Queens Social club
If you put it the wrong way, you can make something sound dry and academic, when actually it’s inspired by love.
Archie Fairhurst, known as Romare, wears his love for all to see – in fact, he takes his very name from it. Having studied African American Visual Culture at University, he had his ‘Sex Pistols moment’ when he came across the work of Romare Bearden. The African American’s collaged, cut’n’paste artworks inspired the young musician to apply a similar technique to music – an approach that was hugely fruitful, and remains central to his work today. After stints as a drummer and guitarist throughout school and university, he moved to Paris where he picked up the turntables and began mixing his own music with samples from second hand records. Romare the musician was born and the template for his debut record.

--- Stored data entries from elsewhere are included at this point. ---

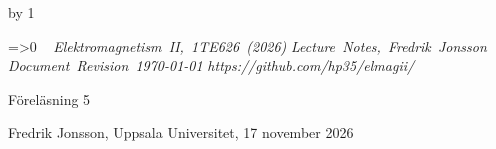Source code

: {{{{\cleardoublepage
%
%
%
%
%
%
%
\def\coursename{Elektromagnetism II}
\def\coursecode{1TE626}
\def\courseyear{2026}
\def\courserepo{https://github.com/hp35/elmagii/}
\def\lecturenumber{5}
\def\lecturetitle{Elektrodynamik -- Elektromagnetisk induktion}
\def\lecturesubtitle{}
\def\lectureauthor{Fredrik Jonsson}
\def\lectureplace{Uppsala Universitet}
\def\lecturedate{17 november 2026}
\edef\expandedlecturenumber{5}
\def\ifempty#1{\ifx\relax#1\relax}
\advance\chapno by 1
\immediate{}
\hsize=150mm\hoffset=4.6mm\vsize=230mm\voffset=7mm
\topskip=0pt\baselineskip=12pt\parskip=0pt\leftskip=0pt\parindent=15pt
\ifcolors
  \voffset=-10.2mm\topskip=0pt
\fi
\headline={\ifnum\secno>0\ifodd\pageno\rightheadline\else\leftheadline\fi
  \else\hfill\fi}
\def\rightheadline{\tenrm{\it F\"orel\"asning 5}
  \hfil{\it \coursename, \coursecode\ (\courseyear)}}
\def\leftheadline{\tenrm{\it \coursename, \coursecode\ (\courseyear)}
  \hfil{\it F\"orel\"asning 5}}
\noindent~\vskip-60pt\hskip-40pt{}
\vskip-42pt\hfill\vbox{
    \hbox{{\it \coursename, \coursecode\ (\courseyear)}}
    \hbox{{\it Lecture Notes, \lectureauthor}}
    \hbox{{\it Document Revision \today}}
    \hbox{{\it \courserepo}}}\vskip 36pt
\centerline{\twelvesc F\"orel\"asning 5}
\vskip 24pt\noindent
\centerline{}
\expandafter\ifempty\expandafter{\lecturesubtitle}%
  \else\centerline{\twelvesc\lecturesubtitle}\fi
\bigskip
\centerline{\lectureauthor, \lectureplace, \lecturedate}
\vskip24pt



}}}}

His new album "Love Songs: Part Two” shows Romare expanding, deepening and developing his techniques. Although sampling from vinyl still plays a key role in his practice, Fairhurst has played much more of the music on this new record, from monophonic synthesisers to his grandmother’s recorder and his dad’s mandolin, with electric bass, plus a variety of guitars and keyboards taking central roles, too. His sample sources have changed a little, too, moving from the jazz and blues which distinguished “Projections” to disco and psychedelic. Indeed, the increased demand for his work as a DJ has caused him to develop his structures, allowing for more sustained builds in intensity, both within individual ‘songs’ and across the album as a whole.